I’ve have a certain skepticism about things that are massively popular and, after thinking about it even more this week, I think I’ve moved from skeptical to alarmed.

Are things or people popular because they’re inspiring, relatable, or because they’re so vacant that we can, instead of saying, “Hey that’s like me”, we can say, “Hey, that’s about me”? 

For example, Oprah.  Massive, right?  How much of her program is about her feeding her viewers their felt-needs?  Or who’s the biggest, most influential pastor in America right now?  Rick Warren.  He is hosting a public appearance by Obama and McCain at his church.  If that’s not influence I don’t know what is.  What are his sermons and books generally about?  How to fix MY life, how to re-order MY life.  

How about this for a small comparison.  John Piper’s Desiring God has sold 275,000 copies.  That’s a good amount of books, right?  Warren’s Purpose Driven Life has sold 24 million.  Million.  Why?  Is it about God or is it about the purpose for MY life?  

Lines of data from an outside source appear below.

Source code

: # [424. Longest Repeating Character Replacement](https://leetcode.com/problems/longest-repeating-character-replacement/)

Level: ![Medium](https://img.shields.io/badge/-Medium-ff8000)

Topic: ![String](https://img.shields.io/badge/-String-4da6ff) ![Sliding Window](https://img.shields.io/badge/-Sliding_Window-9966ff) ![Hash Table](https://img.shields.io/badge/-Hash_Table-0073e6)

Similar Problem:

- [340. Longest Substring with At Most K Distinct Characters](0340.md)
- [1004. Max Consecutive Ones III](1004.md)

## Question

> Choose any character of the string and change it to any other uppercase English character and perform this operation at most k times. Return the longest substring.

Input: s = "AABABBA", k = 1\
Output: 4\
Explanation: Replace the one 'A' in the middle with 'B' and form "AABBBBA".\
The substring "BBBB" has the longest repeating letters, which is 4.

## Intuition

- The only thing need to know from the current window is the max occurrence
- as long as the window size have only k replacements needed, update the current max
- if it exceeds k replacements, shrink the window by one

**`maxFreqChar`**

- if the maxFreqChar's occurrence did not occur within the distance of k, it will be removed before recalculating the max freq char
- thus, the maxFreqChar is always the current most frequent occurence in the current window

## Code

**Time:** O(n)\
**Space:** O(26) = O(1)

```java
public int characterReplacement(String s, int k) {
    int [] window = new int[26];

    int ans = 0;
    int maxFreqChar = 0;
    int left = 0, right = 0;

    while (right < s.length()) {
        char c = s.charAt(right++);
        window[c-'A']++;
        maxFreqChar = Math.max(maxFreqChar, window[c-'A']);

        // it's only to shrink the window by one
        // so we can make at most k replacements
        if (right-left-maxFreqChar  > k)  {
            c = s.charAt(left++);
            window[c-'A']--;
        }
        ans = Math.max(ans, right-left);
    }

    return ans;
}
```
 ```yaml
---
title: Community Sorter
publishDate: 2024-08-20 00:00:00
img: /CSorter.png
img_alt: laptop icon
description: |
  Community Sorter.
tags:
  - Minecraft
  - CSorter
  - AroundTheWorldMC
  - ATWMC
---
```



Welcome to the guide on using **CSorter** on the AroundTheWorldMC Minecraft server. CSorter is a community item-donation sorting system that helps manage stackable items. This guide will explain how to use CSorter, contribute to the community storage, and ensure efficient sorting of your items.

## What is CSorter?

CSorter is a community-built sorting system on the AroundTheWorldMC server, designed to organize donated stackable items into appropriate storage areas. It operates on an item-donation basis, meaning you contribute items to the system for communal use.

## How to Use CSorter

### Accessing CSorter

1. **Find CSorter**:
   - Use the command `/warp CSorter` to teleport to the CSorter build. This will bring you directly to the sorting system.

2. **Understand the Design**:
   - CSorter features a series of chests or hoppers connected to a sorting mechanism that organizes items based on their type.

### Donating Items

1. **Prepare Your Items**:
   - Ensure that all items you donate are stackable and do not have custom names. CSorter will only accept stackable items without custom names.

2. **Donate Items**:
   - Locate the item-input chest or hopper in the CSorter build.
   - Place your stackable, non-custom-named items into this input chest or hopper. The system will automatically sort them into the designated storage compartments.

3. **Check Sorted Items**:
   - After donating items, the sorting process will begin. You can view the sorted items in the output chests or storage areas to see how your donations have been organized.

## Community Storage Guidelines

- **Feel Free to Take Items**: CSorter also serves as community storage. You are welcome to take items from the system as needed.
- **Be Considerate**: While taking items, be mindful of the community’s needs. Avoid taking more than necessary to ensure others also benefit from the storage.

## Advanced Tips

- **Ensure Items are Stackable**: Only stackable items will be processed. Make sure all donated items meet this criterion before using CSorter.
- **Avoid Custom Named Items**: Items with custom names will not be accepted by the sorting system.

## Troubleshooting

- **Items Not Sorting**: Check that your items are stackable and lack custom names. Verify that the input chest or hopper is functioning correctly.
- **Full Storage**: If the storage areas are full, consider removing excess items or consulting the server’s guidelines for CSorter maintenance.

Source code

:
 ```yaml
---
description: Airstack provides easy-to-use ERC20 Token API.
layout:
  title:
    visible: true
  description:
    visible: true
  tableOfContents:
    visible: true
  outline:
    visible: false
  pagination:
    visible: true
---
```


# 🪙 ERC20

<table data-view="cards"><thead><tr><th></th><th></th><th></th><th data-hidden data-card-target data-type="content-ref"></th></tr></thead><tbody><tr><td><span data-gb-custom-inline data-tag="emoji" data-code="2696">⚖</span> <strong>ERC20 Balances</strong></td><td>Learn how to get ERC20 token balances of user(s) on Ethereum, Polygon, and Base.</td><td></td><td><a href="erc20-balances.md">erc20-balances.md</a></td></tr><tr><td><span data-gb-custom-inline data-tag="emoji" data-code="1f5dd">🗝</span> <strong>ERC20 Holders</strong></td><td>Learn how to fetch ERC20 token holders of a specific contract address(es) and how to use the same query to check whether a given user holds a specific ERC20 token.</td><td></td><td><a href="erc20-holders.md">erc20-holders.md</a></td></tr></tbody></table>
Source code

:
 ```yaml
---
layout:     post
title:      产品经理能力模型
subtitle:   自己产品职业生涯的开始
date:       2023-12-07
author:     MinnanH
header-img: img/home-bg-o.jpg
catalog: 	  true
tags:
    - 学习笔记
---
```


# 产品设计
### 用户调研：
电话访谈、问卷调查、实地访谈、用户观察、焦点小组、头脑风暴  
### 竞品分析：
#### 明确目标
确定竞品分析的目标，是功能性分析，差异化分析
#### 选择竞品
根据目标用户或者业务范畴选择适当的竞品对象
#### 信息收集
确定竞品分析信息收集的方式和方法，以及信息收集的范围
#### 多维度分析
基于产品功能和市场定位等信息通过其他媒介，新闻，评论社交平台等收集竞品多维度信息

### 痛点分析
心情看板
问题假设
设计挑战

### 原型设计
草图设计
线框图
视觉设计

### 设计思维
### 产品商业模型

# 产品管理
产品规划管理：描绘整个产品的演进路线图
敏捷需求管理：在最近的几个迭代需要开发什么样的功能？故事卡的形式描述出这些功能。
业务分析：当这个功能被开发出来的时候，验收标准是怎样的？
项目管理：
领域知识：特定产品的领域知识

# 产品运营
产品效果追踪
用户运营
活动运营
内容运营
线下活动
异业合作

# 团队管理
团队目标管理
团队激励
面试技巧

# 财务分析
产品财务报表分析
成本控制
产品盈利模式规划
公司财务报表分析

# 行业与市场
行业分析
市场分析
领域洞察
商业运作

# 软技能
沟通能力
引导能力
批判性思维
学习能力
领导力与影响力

This is obviously a much bigger conversation loaded with questions and complexities that are difficult to resolve but I think the issue, or question, still stands.  Are we drawn to things that we can make about ourselves?  

How many of the things in our lives are there because of what they say about us?

This is why true Christianity and the true Gospel are so hard for people to teach and receive.  They fly right in the face of everything our nature and culture tell us.  We are not the center of the Gospel.  We are not the end of the Gospel.  We cannot achieve or earn the salvation Jesus gives.  

This is where the question I’ve been hinting at comes in; are we drawn to Christianity because of what it does for us or because of who God is?  When you boil it down, there really are only two ways to teach the Bible, read the Bible, or be a Christian.  Is it about me and what I have to do, or is it about God and what He has already done?

My alarm comes when I wonder if we, like we do nearly everything else in our lives (from bands to politicians), insert ourselves into the center of the one thing that doesn’t ever revolve around us.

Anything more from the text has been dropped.